What is required>
Search the material below for lines containing the string "with", and copy every one you find.

____________________

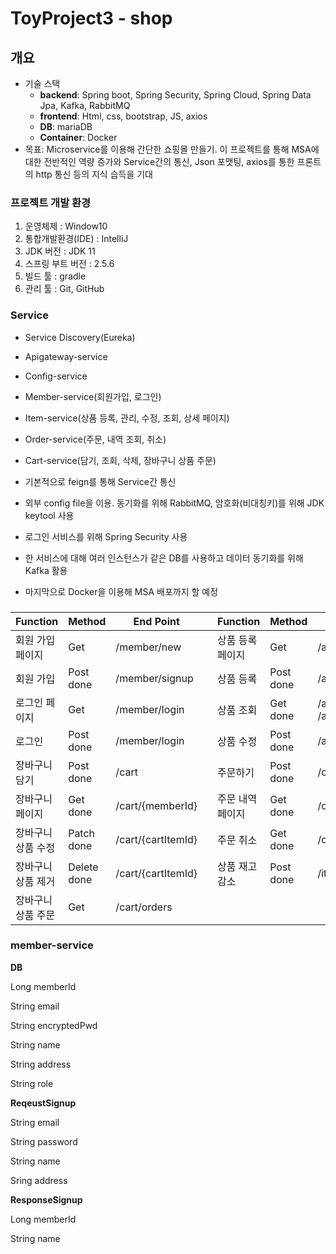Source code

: # ToyProject3 - shop



## 개요

- 기술 스택
  - **backend**: Spring boot, Spring Security, Spring Cloud, Spring Data Jpa, Kafka, RabbitMQ
  - **frontend**: Html, css, bootstrap, JS, axios
  - **DB**: mariaDB
  - **Container**: Docker
- 목표: Microservice를 이용해 간단한 쇼핑몰 만들기. 이 프로젝트를 통해 MSA에 대한 전반적인 역량 증가와 Service간의 통신, Json 포맷팅, axios를 통한 프론트의 http 통신 등의 지식 습득을 기대





### 프로젝트 개발 환경

1. 운영체제 : Window10
2. 통합개발환경(IDE) : IntelliJ
3. JDK 버전 : JDK 11
4. 스프링 부트 버전 : 2.5.6
5. 빌드 툴 : gradle
6. 관리 툴 : Git, GitHub





### Service

- Service Discovery(Eureka)
- Apigateway-service
- Config-service
- Member-service(회원가입, 로그인)
- Item-service(상품 등록, 관리, 수정, 조회, 상세 페이지)
- Order-service(주문, 내역 조회, 취소)
- Cart-service(담기, 조회, 삭제, 장바구니 상품 주문)



- 기본적으로 feign를 통해 Service간 통신
- 외부 config file을 이용. 동기화를 위해 RabbitMQ, 암호화(비대칭키)를 위해  JDK keytool 사용
- 로그인 서비스를 위해 Spring Security 사용
- 한 서비스에 대해 여러 인스턴스가 같은 DB를 사용하고 데이터 동기화를 위해 Kafka 활용
- 마지막으로 Docker을 이용해 MSA 배포까지 할 예정





###  

| Function           | Method      | End Point          |      | Function         | Method    | End Point                         |
| ------------------ | ----------- | ------------------ | ---- | ---------------- | --------- | --------------------------------- |
| 회원 가입 페이지   | Get         | /member/new        |      | 상품 등록 페이지 | Get       | /admin/item/new                   |
| 회원 가입          | Post done   | /member/signup     |      | 상품 등록        | Post done | /admin/item/new                   |
| 로그인 페이지      | Get         | /member/login      |      | 상품 조회        | Get done  | /admin/item/{itemId} /admin/items |
| 로그인             | Post done   | /member/login      |      | 상품 수정        | Post done | /admin/item/{itemId}              |
| 장바구니 담기      | Post done   | /cart              |      | 주문하기         | Post done | /order                            |
| 장바구니 페이지    | Get done    | /cart/{memberId}   |      | 주문 내역 페이지 | Get done  | /order/orders/{memberId}          |
| 장바구니 상품 수정 | Patch done  | /cart/{cartItemId} |      | 주문 취소        | Get done  | /order/{orderId}/cancel           |
| 장바구니 상품 제거 | Delete done | /cart/{cartItemId} |      | 상품 재고 감소   | Post done | /item/{itemId}/{count}            |
| 장바구니 상품 주문 | Get         | /cart/orders       |      |                  |           |                                   |







### member-service

**DB**

Long memberId

String email

String encryptedPwd

String name

String address

String role



**ReqeustSignup**

String email

String password

String name

Sring address



**ResponseSignup**

Long memberId

String name

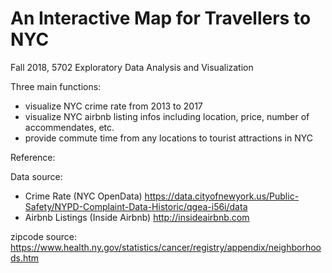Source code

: # An Interactive Map for Travellers to NYC
Fall 2018, 5702 Exploratory Data Analysis and Visualization

Three main functions:
- visualize NYC crime rate from 2013 to 2017
- visualize NYC airbnb listing infos including location, price, number of accommendates, etc.
- provide commute time from any locations to tourist attractions in NYC


Reference:

Data source: 

- Crime Rate (NYC OpenData) https://data.cityofnewyork.us/Public-Safety/NYPD-Complaint-Data-Historic/qgea-i56i/data 
- Airbnb Listings (Inside Airbnb) http://insideairbnb.com

zipcode source: https://www.health.ny.gov/statistics/cancer/registry/appendix/neighborhoods.htm
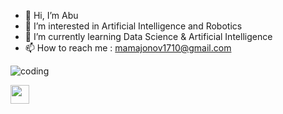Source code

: - 👋 Hi, I’m Abu
- 👀 I’m interested in Artificial Intelligence and Robotics
- 🌱 I’m currently learning Data Science & Artificial Intelligence
- 📫 How to reach me : mamajonov1710@gmail.com

<!---
Abubakr1710/Abubakr1710 is a ✨ special ✨ repository because its `README.md` (this file) appears on your GitHub profile.
You can click the Preview link to take a look at your changes.
--->
![coding](https://user-images.githubusercontent.com/62804902/162134242-396b4dc8-aaea-4fb5-bcf6-91c6d3acaa8b.gif)

<img src="https://raw.githubusercontent.com/<OWNER>/<OWNER>/master/<GIF_NAME>.gif" width="30px">
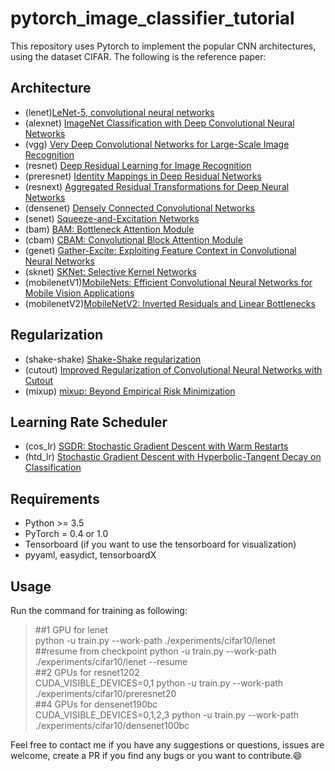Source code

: # pytorch_image_classifier_tutorial
This repository uses Pytorch to implement the popular CNN architectures, using the dataset CIFAR. The following is the reference paper:

## Architecture
 * (lenet)[LeNet-5, convolutional neural networks](http://yann.lecun.com/exdb/lenet/)
 * (alexnet) [ImageNet Classification with Deep Convolutional Neural Networks](https://papers.nips.cc/paper/4824-imagenet-classification-with-deep-convolutional-neural-networks)
 * (vgg) [Very Deep Convolutional Networks for Large-Scale Image Recognition](https://arxiv.org/abs/1409.1556)
 * (resnet) [Deep Residual Learning for Image Recognition](https://arxiv.org/abs/1512.03385)
 * (preresnet) [Identity Mappings in Deep Residual Networks](https://arxiv.org/abs/1512.03385)
  * (resnext) [Aggregated Residual Transformations for Deep Neural Networks](https://arxiv.org/abs/1611.05431)
 * (densenet) [Densely Connected Convolutional Networks](https://arxiv.org/abs/1608.06993)
 * (senet) [Squeeze-and-Excitation Networks](https://arxiv.org/abs/1709.01507)
 * (bam) [BAM: Bottleneck Attention Module](https://arxiv.org/abs/1807.06514)
 * (cbam) [CBAM: Convolutional Block Attention Module](https://arxiv.org/abs/1807.06521)
 * (genet) [Gather-Excite: Exploiting Feature Context in Convolutional Neural Networks](https://arxiv.org/abs/1810.12348)
 * (sknet) [SKNet: Selective Kernel Networks](https://arxiv.org/abs/1903.06586)
 * (mobilenetV1)[MobileNets: Efficient Convolutional Neural Networks for Mobile Vision Applications](https://arxiv.org/abs/1704.04861?context=cs)
 * (mobilenetV2)[MobileNetV2: Inverted Residuals and Linear Bottlenecks](https://arxiv.org/abs/1801.04381)
 
 ## Regularization
 * (shake-shake) [Shake-Shake regularization](https://arxiv.org/abs/1705.07485)
 * (cutout) [Improved Regularization of Convolutional Neural Networks with Cutout](https://arxiv.org/abs/1708.04552)
 * (mixup) [mixup: Beyond Empirical Risk Minimization](https://arxiv.org/abs/1710.09412)

## Learning Rate Scheduler
* (cos_lr) [SGDR: Stochastic Gradient Descent with Warm Restarts](https://arxiv.org/abs/1608.03983)
* (htd_lr) [Stochastic Gradient Descent with Hyperbolic-Tangent Decay on Classification](https://arxiv.org/abs/1806.01593)

## Requirements
*  Python >= 3.5
* PyTorch = 0.4 or 1.0
* Tensorboard (if you want to use the tensorboard for visualization)
* pyyaml, easydict, tensorboardX

## Usage
  Run the command for training as following:
  >##1 GPU for lenet  
  python -u train.py --work-path ./experiments/cifar10/lenet  
  ##resume from checkpoint
  python -u train.py --work-path ./experiments/cifar10/lenet --resume  
  ##2 GPUs for resnet1202  
  CUDA_VISIBLE_DEVICES=0,1 python -u train.py --work-path ./experiments/cifar10/preresnet20  
  ##4 GPUs for densenet190bc  
  CUDA_VISIBLE_DEVICES=0,1,2,3 python -u train.py --work-path ./experiments/cifar10/densenet100bc  
  
Feel free to contact me if you have any suggestions or questions, issues are welcome,
create a PR if you find any bugs or you want to contribute.:smile:



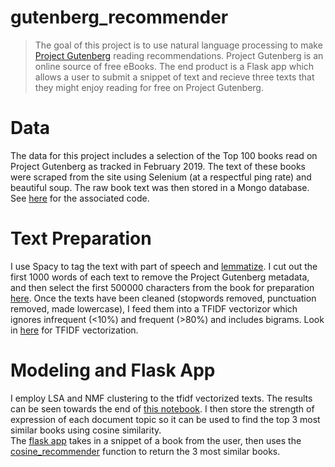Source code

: gutenberg_recommender
==============================

> The goal of this project is to use natural language processing to make [Project Gutenberg](https://www.gutenberg.org/) reading recommendations.  Project Gutenberg is an online source of free eBooks. The end product is a Flask app which allows a user to submit a snippet of text and recieve three texts that they might enjoy reading for free on Project Gutenberg. 

Data
==============================
The data for this project includes a selection of the Top 100 books read on Project Gutenberg as tracked in February 2019.  The text of these books were scraped from the site using Selenium (at a respectful ping rate) and beautiful soup. The raw book text was then stored in a Mongo database. See [here](notebooks/Gut_scrape.ipynb) for the associated code.

Text Preparation
==============================

I use Spacy to tag the text with part of speech and [lemmatize](./src/features/spacy_lemmer.py). I cut out the first 1000 words of each text to remove the Project Gutenberg metadata, and then select the first 500000 characters from the book for preparation [here](src/features/clean_book.py). Once the texts have been cleaned (stopwords removed, punctuation removed, made lowercase), I feed them into a TFIDF vectorizor which ignores infrequent (<10%) and frequent (>80%) and includes bigrams. Look in [here](notebooks/gutenberg_proj4_notebook.ipynb) for TFIDF vectorization.

Modeling and Flask App
==============================
I employ LSA and NMF clustering to the tfidf vectorized texts.  The results can be seen towards the end of [this notebook](notebooks/gutenberg_notebook.ipynb). I then store the strength of expression of each document topic so it can be used to find the top 3 most similar books using cosine similarity. <br>
The [flask app](src/visualization/flask_app/main.py) takes in a snippet of a book from the user, then uses the [cosine_recommender](src/visualization/flask_app/main.py) function to return the 3 most similar books.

____________________

Solution to the exercise>
 * (alexnet) [ImageNet Classification with Deep Convolutional Neural Networks](https://papers.nips.cc/paper/4824-imagenet-classification-with-deep-convolutional-neural-networks)
 * (cutout) [Improved Regularization of Convolutional Neural Networks with Cutout](https://arxiv.org/abs/1708.04552)
* (cos_lr) [SGDR: Stochastic Gradient Descent with Warm Restarts](https://arxiv.org/abs/1608.03983)
* (htd_lr) [Stochastic Gradient Descent with Hyperbolic-Tangent Decay on Classification](https://arxiv.org/abs/1806.01593)
I use Spacy to tag the text with part of speech and [lemmatize](./src/features/spacy_lemmer.py). I cut out the first 1000 words of each text to remove the Project Gutenberg metadata, and then select the first 500000 characters from the book for preparation [here](src/features/clean_book.py). Once the texts have been cleaned (stopwords removed, punctuation removed, made lowercase), I feed them into a TFIDF vectorizor which ignores infrequent (<10%) and frequent (>80%) and includes bigrams. Look in [here](notebooks/gutenberg_proj4_notebook.ipynb) for TFIDF vectorization.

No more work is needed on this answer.